Balsa wood is perfect for beginners who want to start whittling or wood carving as it soft enough to carve with the most basic tools. Carving a softer wood like balsa wood is a great way to build a new carvers confidence and teach them the basics.

Once you start building up your confidence by carving with balsa wood, you may want to try carving with harder woods like basswood or butternut.

Is Balsa Wood Easy to Carve?

While Balsa wood is still considered a hardwood, it is the softest of its category with a Janka Hardness of 90. Comparing this to eastern white pines score of 380 and american basswoods 410, it is substantially easier to carve when compared to other popular carving woods.

There is one consideration to keep in mind when carving with balsa wood, because it is so soft it can easily deform. This will prevent you from adding intricate details and having long term durability that you will typically see in harder woods like basswood.

That being said, balsa wood is a great option for those of you who want to see what wood carving can be like or wish to introduce a younger child into whittling and wood carving.

Tips for carving with Balsa Wood

Since balsa wood is so soft, you have to handle the wood properly and know how to cut into the wood to allow for the most detail.
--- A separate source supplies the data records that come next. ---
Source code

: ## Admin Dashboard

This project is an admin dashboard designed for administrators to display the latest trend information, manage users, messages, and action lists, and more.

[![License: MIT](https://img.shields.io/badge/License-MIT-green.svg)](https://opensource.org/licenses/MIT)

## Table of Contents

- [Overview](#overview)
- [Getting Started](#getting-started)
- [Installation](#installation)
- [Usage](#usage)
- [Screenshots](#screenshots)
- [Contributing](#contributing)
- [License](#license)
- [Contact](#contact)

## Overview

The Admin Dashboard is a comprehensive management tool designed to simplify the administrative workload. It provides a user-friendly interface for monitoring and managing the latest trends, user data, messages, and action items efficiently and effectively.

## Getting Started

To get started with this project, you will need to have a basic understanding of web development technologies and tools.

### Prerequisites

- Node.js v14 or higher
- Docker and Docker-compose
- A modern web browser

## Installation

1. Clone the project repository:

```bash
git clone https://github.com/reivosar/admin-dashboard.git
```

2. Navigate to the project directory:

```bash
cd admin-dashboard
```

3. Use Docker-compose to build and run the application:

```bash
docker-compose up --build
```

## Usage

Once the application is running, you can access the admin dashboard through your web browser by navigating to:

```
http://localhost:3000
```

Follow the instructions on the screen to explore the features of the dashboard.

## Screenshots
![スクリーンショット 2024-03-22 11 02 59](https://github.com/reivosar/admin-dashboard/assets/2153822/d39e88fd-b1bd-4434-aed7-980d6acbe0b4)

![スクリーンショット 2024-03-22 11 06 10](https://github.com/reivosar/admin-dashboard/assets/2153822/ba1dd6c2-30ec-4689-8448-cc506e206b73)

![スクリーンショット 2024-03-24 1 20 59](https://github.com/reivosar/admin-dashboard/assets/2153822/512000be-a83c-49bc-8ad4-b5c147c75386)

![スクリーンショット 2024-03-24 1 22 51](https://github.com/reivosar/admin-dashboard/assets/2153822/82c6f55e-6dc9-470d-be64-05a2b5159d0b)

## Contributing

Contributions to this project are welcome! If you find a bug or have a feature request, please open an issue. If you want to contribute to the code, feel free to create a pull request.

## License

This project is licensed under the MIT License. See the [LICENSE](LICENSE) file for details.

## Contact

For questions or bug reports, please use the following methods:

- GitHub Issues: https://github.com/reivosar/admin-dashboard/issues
Here are some of my must do tips for carving balsa wood:

  • Carve simple designs. Simple shapes and designs go a long way with balsa wood as you won’t be able to create fine details that will last.
  • Slice with the blade. Carving with balsa wood feels like cutting into a firm block of foam. If you simply press the blade in, it will deform the wood and then cut into it. Slicing allows for smoother, deeper, and less deformed cuts.
  • Use thin knives. Since balsa wood is so malleable, thicker knives may cause more drag and make it harder to cleanly cut the wood. Use thin blades designed for whittling and wood carving like these Flexcut Carving Knives on Amazon.
  • Use sharp blades. If you use a standard pocket knife with the manufacture edge, it probably won’t be sharp enough to create a clean. If at all possible use well sharpened, purpose made whittling knives for best results.

How does Balsa Wood Compare to Basswood?

While basswood (also known as lime wood or linden wood) is the next obvious step up from carving balsa wood, there are some notable differences that one needs to keep in mind.

Balsa wood has a slightly spongy texture to it, where that if you squeeze the wood or drop it on a hard surface it will start to deform. Basswood is more than 4 times harder than balsa wood and requires a much larger impact for deformations to occure.

Basswood is capable of holding finer details and are best for both small and larger designs. Balsa wood is not ideal for carvings smaller than 1″ tall as you will not be able to add much detail and may easily deform.

Basswood carving blocks are much more widely available than balsa wood blocks. Most balsa wood is sold in strips for creating models and is harder to find in carving block formats.

Where to Buy Balsa Wood For Carving

The majority of hobby stores or online stores only sell balsa wood in thin planks or very small blocks. I have only found one good source on Amazon that sells carving blocks big enough for whittling and wood carving. Click here to pick up a small variety pack for carving.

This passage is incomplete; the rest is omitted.